Look. All this back and forth about what ought to be regulated or not regulated and by how much is ridiculous. The planet is what it is. The only thing of significance is who survives and who doesn’t. It’s called evolution and it’s better to win than lose. The most committed wins. Deal with it.
I think some of the alarmists are finally snapping to the fact that the CO2=AGW paradigm is just way too simpleminded. Here’s one saying that the chemistry of the atmosphere is ‘hideously complicated’. The next step is to understand that the feedbacks to CO2 forcing are ‘fiendishly complex’. Arrhenius really didn’t settle the science.

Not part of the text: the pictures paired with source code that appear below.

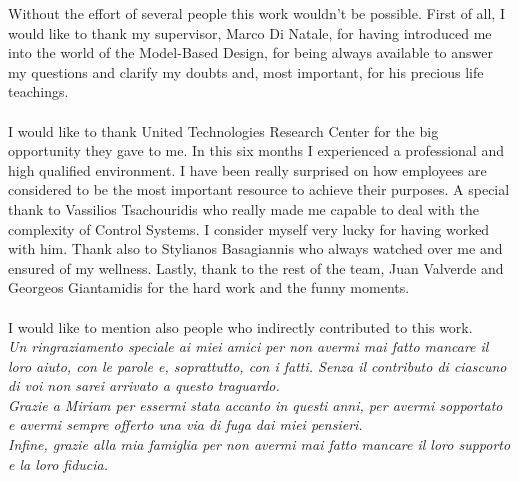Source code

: 
\begin{acknowledgements}      

Without the effort of several people this work wouldn't be possible. First of all, I would like to thank my supervisor, Marco Di Natale, for having introduced me into the world of the Model-Based Design, for being always available to answer my questions and clarify my doubts and, most important, for his precious life teachings.

\paragraph{} I would like to thank United Technologies Research Center for the big opportunity they gave to me. In this six months I experienced a professional and high qualified environment. I have been really surprised on how employees are considered to be the most important resource to achieve their purposes. A special thank to Vassilios Tsachouridis who really made me capable to deal with the complexity of Control Systems. I consider myself very lucky for having worked with him. Thank also to Stylianos Basagiannis who always watched over me and ensured of my wellness. Lastly, thank to the rest of the team, Juan Valverde and Georgeos Giantamidis for the hard work and the funny moments.

\paragraph{} I would like to mention also people who indirectly contributed to this work.
\\
\textit{Un ringraziamento speciale ai miei amici per non avermi mai fatto mancare il loro aiuto, con le parole e, soprattutto, con i fatti. Senza il contributo di ciascuno di voi non sarei arrivato a questo traguardo.
\\
Grazie a Miriam per essermi stata accanto in questi anni, per avermi sopportato e avermi sempre offerto una via di fuga dai miei pensieri.
\\
Infine, grazie alla mia famiglia per non avermi mai fatto mancare il loro supporto e la loro fiducia.}

{\raggedleft\vfill\itshape{}\par
}


\end{acknowledgements}
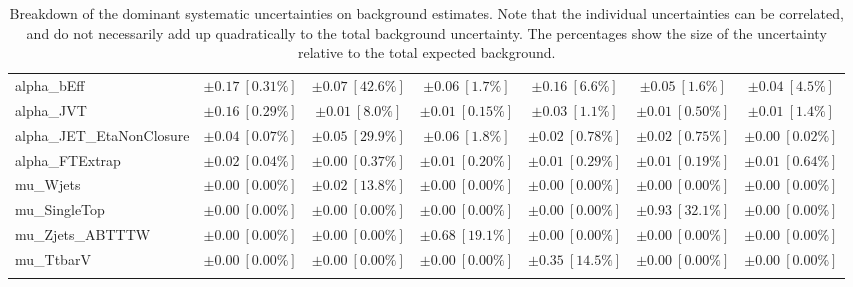 \begin{sidewaystable}
\begin{center}
\begin{tabular*}{\textwidth}{@{\extracolsep{\fill}}lcccccc}
alpha\_bEff         & $\pm 0.17\ [0.31\%] $          & $\pm 0.07\ [42.6\%] $          & $\pm 0.06\ [1.7\%] $          & $\pm 0.16\ [6.6\%] $          & $\pm 0.05\ [1.6\%] $          & $\pm 0.04\ [4.5\%] $       \\
alpha\_JVT         & $\pm 0.16\ [0.29\%] $          & $\pm 0.01\ [8.0\%] $          & $\pm 0.01\ [0.15\%] $          & $\pm 0.03\ [1.1\%] $          & $\pm 0.01\ [0.50\%] $          & $\pm 0.01\ [1.4\%] $       \\
alpha\_JET\_EtaNonClosure         & $\pm 0.04\ [0.07\%] $          & $\pm 0.05\ [29.9\%] $          & $\pm 0.06\ [1.8\%] $          & $\pm 0.02\ [0.78\%] $          & $\pm 0.02\ [0.75\%] $          & $\pm 0.00\ [0.02\%] $       \\
alpha\_FTExtrap         & $\pm 0.02\ [0.04\%] $          & $\pm 0.00\ [0.37\%] $          & $\pm 0.01\ [0.20\%] $          & $\pm 0.01\ [0.29\%] $          & $\pm 0.01\ [0.19\%] $          & $\pm 0.01\ [0.64\%] $       \\
mu\_Wjets         & $\pm 0.00\ [0.00\%] $          & $\pm 0.02\ [13.8\%] $          & $\pm 0.00\ [0.00\%] $          & $\pm 0.00\ [0.00\%] $          & $\pm 0.00\ [0.00\%] $          & $\pm 0.00\ [0.00\%] $       \\
mu\_SingleTop         & $\pm 0.00\ [0.00\%] $          & $\pm 0.00\ [0.00\%] $          & $\pm 0.00\ [0.00\%] $          & $\pm 0.00\ [0.00\%] $          & $\pm 0.93\ [32.1\%] $          & $\pm 0.00\ [0.00\%] $       \\
mu\_Zjets\_ABTTTW         & $\pm 0.00\ [0.00\%] $          & $\pm 0.00\ [0.00\%] $          & $\pm 0.68\ [19.1\%] $          & $\pm 0.00\ [0.00\%] $          & $\pm 0.00\ [0.00\%] $          & $\pm 0.00\ [0.00\%] $       \\
mu\_TtbarV         & $\pm 0.00\ [0.00\%] $          & $\pm 0.00\ [0.00\%] $          & $\pm 0.00\ [0.00\%] $          & $\pm 0.35\ [14.5\%] $          & $\pm 0.00\ [0.00\%] $          & $\pm 0.00\ [0.00\%] $       \\
\noalign{\smallskip}\hline\noalign{\smallskip}
\end{tabular*}
\end{center}
\caption[Breakdown of uncertainty on background estimates]{
Breakdown of the dominant systematic uncertainties on background estimates.
Note that the individual uncertainties can be correlated, and do not necessarily add up quadratically to 
the total background uncertainty. The percentages show the size of the uncertainty relative to the total expected background.
\label{table.results.bkgestimate.uncertainties.VRTopATW_bybkg}}
\end{sidewaystable}
%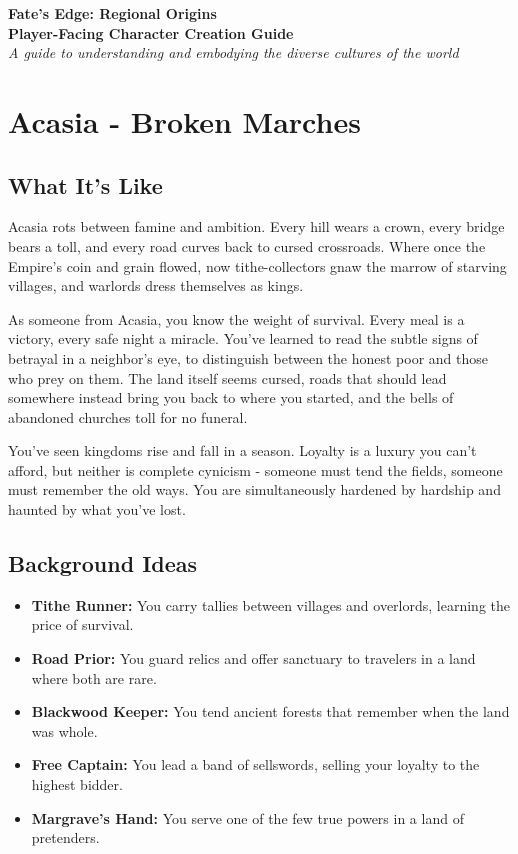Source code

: \documentclass[11pt]{article}
\newcommand{\region}[1]{\section*{#1}}
\newcommand{\subregion}[1]{\subsection*{#1}}
\begin{document}
\begin{center}
{\Huge \textbf{Fate's Edge: Regional Origins}}\\
\vspace{0.5cm}
{\Large \textbf{Player-Facing Character Creation Guide}}\\
\vspace{0.3cm}
{\itshape A guide to understanding and embodying the diverse cultures of the world}
\end{center}

\vspace{1cm}

\tableofcontents

\newpage

\region{Acasia - Broken Marches}

\begin{multicols}{2}
\subregion{What It's Like}

Acasia rots between famine and ambition. Every hill wears a crown, every bridge bears a toll, and every road curves back to cursed crossroads. Where once the Empire's coin and grain flowed, now tithe-collectors gnaw the marrow of starving villages, and warlords dress themselves as kings.

As someone from Acasia, you know the weight of survival. Every meal is a victory, every safe night a miracle. You've learned to read the subtle signs of betrayal in a neighbor's eye, to distinguish between the honest poor and those who prey on them. The land itself seems cursed, roads that should lead somewhere instead bring you back to where you started, and the bells of abandoned churches toll for no funeral.

You've seen kingdoms rise and fall in a season. Loyalty is a luxury you can't afford, but neither is complete cynicism - someone must tend the fields, someone must remember the old ways. You are simultaneously hardened by hardship and haunted by what you've lost.

\columnbreak

\subregion{Background Ideas}

\begin{itemize}[leftmargin=*]
    \item \textbf{Tithe Runner:} You carry tallies between villages and overlords, learning the price of survival.
    \item \textbf{Road Prior:} You guard relics and offer sanctuary to travelers in a land where both are rare.
    \item \textbf{Blackwood Keeper:} You tend ancient forests that remember when the land was whole.
    \item \textbf{Free Captain:} You lead a band of sellswords, selling your loyalty to the highest bidder.
    \item \textbf{Margrave's Hand:} You serve one of the few true powers in a land of pretenders.
\end{itemize}


\end{multicols}
\end{document}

===========================
An idea I can get behind – regulate methane first
Sorry – count me out – this whole argument is loopy – since global warming is NOT a problem neither is methane a problem.
We don’t need more hype and alarmism and another new wasteful environmental policy on Methane…
I did not expect this kind of nonsense – at least not from this website.
Is it April fool’s day?
Anthony – you might be interested in this report from earlier this year. Worth a read IMO:
http://www.nationalgrid.com/corporate/Our+Responsibility/News/newsbiogas.htm
crosspatch (12:32:41),
Excellent link, thanks for posting.
The methane map in this article shows clearly that most of the methane emissions come from China, Russia, India and Brazil [the BRIC countries].
Those countries would have to agree to drastically cut their emissions to make a dent in global methane, and they have all made it very clear that they will not take any actions that slow their economic growth.
Certainly the U.S. and western Europe should not futilely act, while the BRIC countries more than make up for any mitigation by the cleanest countries on Earth.
The BRIC countries, which emit the most pollution by far, are the ones responsible for cleaning up their own countries. We are not polluting the atmosphere. They are.